__WHAT THE EXERCISE ASKS__. Among the lines below, restate word for word only those from the line with "time as users" through the line with "the appendix.", with both end lines kept.
[[ GIVEN INFORMATION open ]]
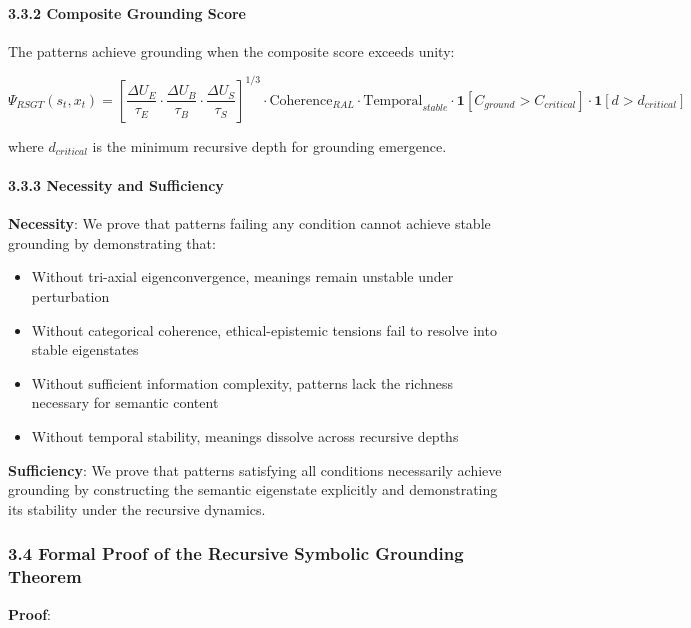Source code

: \documentclass[
]{article}
\providecommand{\tightlist}{%
  \setlength{\itemsep}{0pt}\setlength{\parskip}{0pt}}
\begin{document}
\paragraph{3.3.2 Composite Grounding
Score}\label{composite-grounding-score}

The patterns achieve grounding when the composite score exceeds unity:

\[\Psi_{RSGT}(s_t, x_t) = \left[\frac{\Delta U_E}{\tau_E} \cdot \frac{\Delta U_B}{\tau_B} \cdot \frac{\Delta U_S}{\tau_S}\right]^{1/3} \cdot \text{Coherence}_{RAL} \cdot \text{Temporal}_{stable} \cdot \mathbf{1}[C_{ground} > C_{critical}] \cdot \mathbf{1}[d > d_{critical}]\]

where \(d_{critical}\) is the minimum recursive depth for grounding
emergence.

\paragraph{3.3.3 Necessity and
Sufficiency}\label{necessity-and-sufficiency}

\textbf{Necessity}: We prove that patterns failing any condition cannot
achieve stable grounding by demonstrating that:

\begin{itemize}
\tightlist
\item
  Without tri-axial eigenconvergence, meanings remain unstable under
  perturbation
\item
  Without categorical coherence, ethical-epistemic tensions fail to
  resolve into stable eigenstates
\item
  Without sufficient information complexity, patterns lack the richness
  necessary for semantic content
\item
  Without temporal stability, meanings dissolve across recursive depths
\end{itemize}

\textbf{Sufficiency}: We prove that patterns satisfying all conditions
necessarily achieve grounding by constructing the semantic eigenstate
explicitly and demonstrating its stability under the recursive dynamics.

\subsubsection{3.4 Formal Proof of the Recursive Symbolic Grounding
Theorem}\label{formal-proof-of-the-recursive-symbolic-grounding-theorem}

\textbf{Proof}:
\end{document}
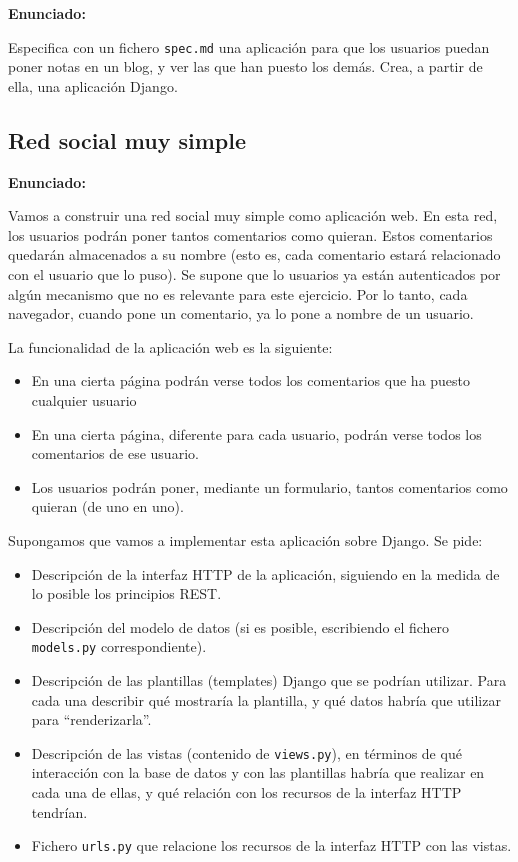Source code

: \textbf{Enunciado:}

Especifica con un fichero \texttt{spec.md} una aplicación para que los usuarios puedan poner notas en un blog, y ver las que han puesto los demás. Crea, a partir de ella, una aplicación Django.



\subsection{Red social muy simple}
\label{subsec:mvc-red-social}

\textbf{Enunciado:}

Vamos a construir una red social muy simple como aplicación web. En esta red, los usuarios podrán poner tantos comentarios como quieran. Estos comentarios quedarán almacenados a su nombre (esto es, cada comentario estará relacionado con el usuario que lo puso). Se supone que lo usuarios ya están autenticados por algún mecanismo que no es relevante para este ejercicio. Por lo tanto, cada navegador, cuando pone un comentario, ya lo pone a nombre de un usuario.

La funcionalidad de la aplicación web es la siguiente:

\begin{itemize}
\item En una cierta página podrán verse todos los comentarios que ha puesto cualquier usuario
\item En una cierta página, diferente para cada usuario, podrán verse todos los comentarios de ese usuario.
\item Los usuarios podrán poner, mediante un formulario, tantos comentarios como quieran (de uno en uno).
\end{itemize}

Supongamos que vamos a implementar esta aplicación sobre Django. Se pide:

\begin{itemize}
\item Descripción de la interfaz HTTP de la aplicación, siguiendo en la medida de lo posible los principios REST.
\item Descripción del modelo de datos (si es posible, escribiendo el fichero \texttt{models.py} correspondiente).
\item Descripción de las plantillas (templates) Django que se podrían utilizar. Para cada una describir qué mostraría la plantilla, y qué datos habría que utilizar para ``renderizarla''.
\item Descripción de las vistas (contenido de \texttt{views.py}), en términos de qué interacción con la base de datos y con las plantillas habría que realizar en cada una de ellas, y qué relación con los recursos de la interfaz HTTP tendrían.
\item Fichero \texttt{urls.py} que relacione los recursos de la interfaz HTTP con las vistas.
\end{itemize}

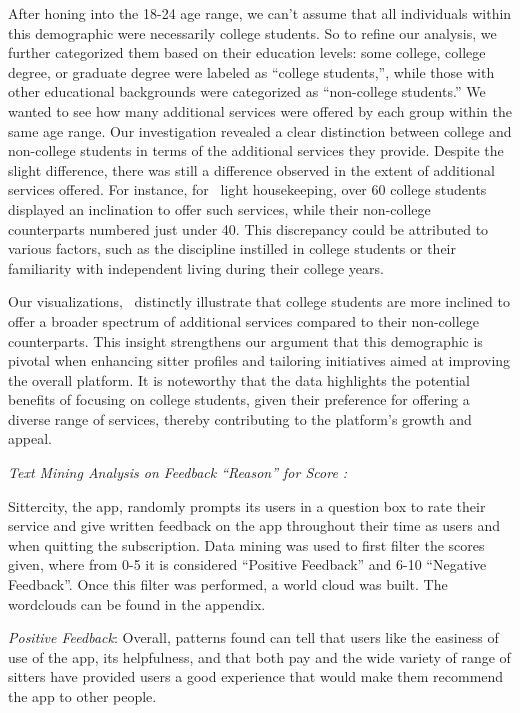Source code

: \documentclass[12pt]{article}
\begin{document}
After honing into the 18-24 age range, we can't assume that all
individuals within this demographic were necessarily college students.
So to refine our analysis, we further categorized them based on their
education levels: some college, college degree, or graduate degree were
labeled as ``college students,'', while those with other educational
backgrounds were categorized as ``non-college students.'' We wanted to
see how many additional services were offered by each group within the
same age range. Our investigation revealed a clear distinction between
college and non-college students in terms of the additional services
they provide. Despite the slight difference, there was still a
difference observed in the extent of additional services offered. For
instance, for~ light housekeeping, over 60 college students displayed an
inclination to offer such services, while their non-college counterparts
numbered just under 40. This discrepancy could be attributed to various
factors, such as the discipline instilled in college students or their
familiarity with independent living during their college years.

Our visualizations,~ distinctly illustrate that college students are
more inclined to offer a broader spectrum of additional services
compared to their non-college counterparts. This insight strengthens our
argument that this demographic is pivotal when enhancing sitter profiles
and tailoring initiatives aimed at improving the overall platform. It is
noteworthy that the data highlights the potential benefits of focusing
on college students, given their preference for offering a diverse range
of services, thereby contributing to the platform's growth and appeal.

\emph{Text Mining Analysis on Feedback ``Reason'' for Score :}

Sittercity, the app, randomly prompts its users in a question box to
rate their service and give written feedback on the app throughout their
time as users and when quitting the subscription. Data mining was used
to first filter the scores given, where from 0-5 it is considered
``Positive Feedback'' and 6-10 ``Negative Feedback''. Once this filter
was performed, a world cloud was built. The wordclouds can be found in
the appendix.

\emph{Positive Feedback}: Overall, patterns found can tell that users
like the easiness of use of the app, its helpfulness, and that both pay
and the wide variety of range of sitters have provided users a good
experience that would make them recommend the app to other people.
\end{document}
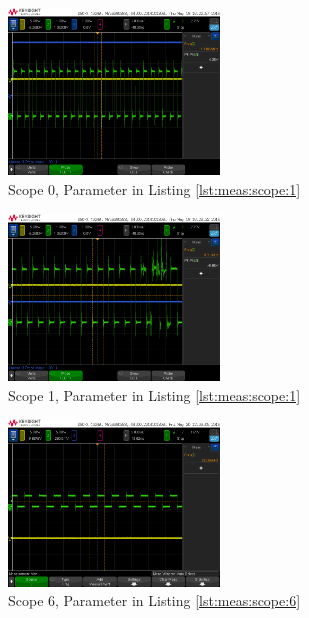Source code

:\begin{figure}[h!tb]
    \centering
    \includegraphics[width=0.5\textwidth]{images/scopeShots/scope_0.png}
    \caption{Scope 0, Parameter in Listing \ref{lst:meas:scope:1}}
    \label{fig:meas:scope:0}
\end{figure}

\begin{figure}[h!tb]
    \centering
    \includegraphics[width=0.5\textwidth]{images/scopeShots/scope_1.png}
    \caption{Scope 1, Parameter in Listing \ref{lst:meas:scope:1}}
    \label{fig:meas:scope:1}
\end{figure}

\begin{figure}[h!tb]
    \centering
    \includegraphics[width=0.5\textwidth]{images/scopeShots/scope_6.png}
    \caption{Scope 6, Parameter in Listing \ref{lst:meas:scope:6}}
    \label{fig:meas:scope:6}
\end{figure}

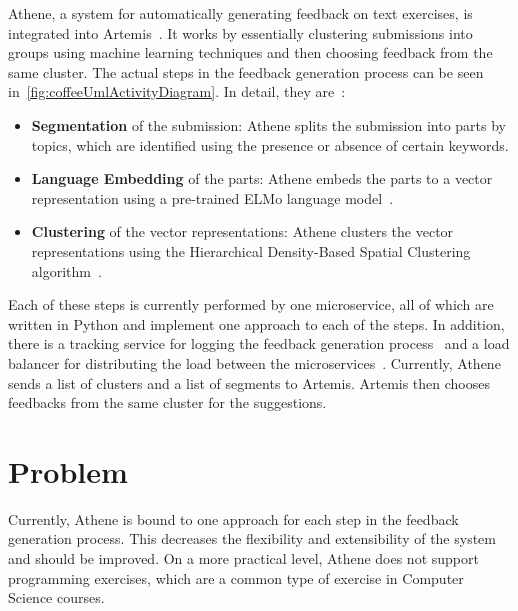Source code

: Athene, a system for automatically generating feedback on text exercises, is integrated into Artemis~\cite{cofee}. It works by essentially clustering submissions into groups using machine learning techniques and then choosing feedback from the same cluster. The actual steps in the feedback generation process can be seen in~\cref{fig:coffeeUmlActivityDiagram}. In detail, they are~\cite{cofee}:
\begin{itemize}
    \item \textbf{Segmentation} of the submission: Athene splits the submission into parts by topics, which are identified using the presence or absence of certain keywords.
    \item \textbf{Language Embedding} of the parts: Athene embeds the parts to a vector representation using a pre-trained ELMo language model~\cite{deepContextualizedWordRepresentations}.
    \item \textbf{Clustering} of the vector representations: Athene clusters the vector representations using the Hierarchical Density-Based Spatial Clustering algorithm~\cite{hdbsc}.
\end{itemize}

Each of these steps is currently performed by one microservice, all of which are written in Python and implement one approach to each of the steps.
In addition, there is a tracking service for logging the feedback generation process~\cite{atheneTracking} and a load balancer for distributing the load between the microservices~\cite{atheneLoadBalancer}.
Currently, Athene sends a list of clusters and a list of segments to Artemis. Artemis then chooses feedbacks from the same cluster for the suggestions.


\section*{Problem}

Currently, Athene is bound to one approach for each step in the feedback generation process. This decreases the flexibility and extensibility of the system and should be improved.
On a more practical level, Athene does not support programming exercises, which are a common type of exercise in Computer Science courses.

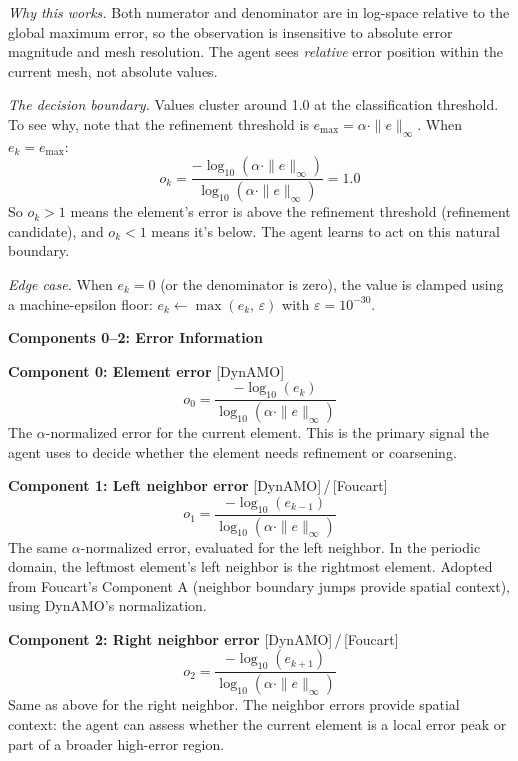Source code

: \documentclass[11pt]{article}
\newcommand{\provdynamo}{\textcolor{dynamo}{\textsf{[DynAMO]}}}
\newcommand{\provboth}{\textcolor{dynamo}{\textsf{[DynAMO]}}\,/\,\textcolor{foucart}{\textsf{[Foucart]}}}
\begin{document}
\noindent\textit{Why this works.} Both numerator and denominator are in log-space relative to the global maximum error, so the observation is insensitive to absolute error magnitude and mesh resolution. The agent sees \textit{relative} error position within the current mesh, not absolute values.

\vspace{0.2cm}
\noindent\textit{The decision boundary.} Values cluster around 1.0 at the classification threshold. To see why, note that the refinement threshold is $e_{\max} = \alpha \cdot \|e\|_\infty$. When $e_k = e_{\max}$:
\[
o_k = \frac{-\log_{10}(\alpha \cdot \|e\|_\infty)}{\log_{10}(\alpha \cdot \|e\|_\infty)} = 1.0
\]
So $o_k > 1$ means the element's error is above the refinement threshold (refinement candidate), and $o_k < 1$ means it's below. The agent learns to act on this natural boundary.

\vspace{0.2cm}
\noindent\textit{Edge case.} When $e_k = 0$ (or the denominator is zero), the value is clamped using a machine-epsilon floor: $e_k \leftarrow \max(e_k, \, \varepsilon)$ with $\varepsilon = 10^{-30}$.

\vspace{0.5cm}
\noindent\textbf{Components 0--2: Error Information}

\vspace{0.2cm}
\noindent\textbf{Component 0: Element error} \provdynamo
\[
o_0 = \frac{-\log_{10}(e_k)}{\log_{10}(\alpha \cdot \|e\|_\infty)}
\]
The $\alpha$-normalized error for the current element. This is the primary signal the agent uses to decide whether the element needs refinement or coarsening.

\vspace{0.3cm}
\noindent\textbf{Component 1: Left neighbor error} \provboth
\[
o_1 = \frac{-\log_{10}(e_{k-1})}{\log_{10}(\alpha \cdot \|e\|_\infty)}
\]
The same $\alpha$-normalized error, evaluated for the left neighbor. In the periodic domain, the leftmost element's left neighbor is the rightmost element. Adopted from Foucart's Component A (neighbor boundary jumps provide spatial context), using DynAMO's normalization.

\vspace{0.3cm}
\noindent\textbf{Component 2: Right neighbor error} \provboth
\[
o_2 = \frac{-\log_{10}(e_{k+1})}{\log_{10}(\alpha \cdot \|e\|_\infty)}
\]
Same as above for the right neighbor. The neighbor errors provide spatial context: the agent can assess whether the current element is a local error peak or part of a broader high-error region.
\end{document}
[[ GIVEN INFORMATION closed ]]
__WRITTEN ANSWER__.
time as users and when quitting the subscription. Data mining was used
to first filter the scores given, where from 0-5 it is considered
``Positive Feedback'' and 6-10 ``Negative Feedback''. Once this filter
was performed, a world cloud was built. The wordclouds can be found in
the appendix.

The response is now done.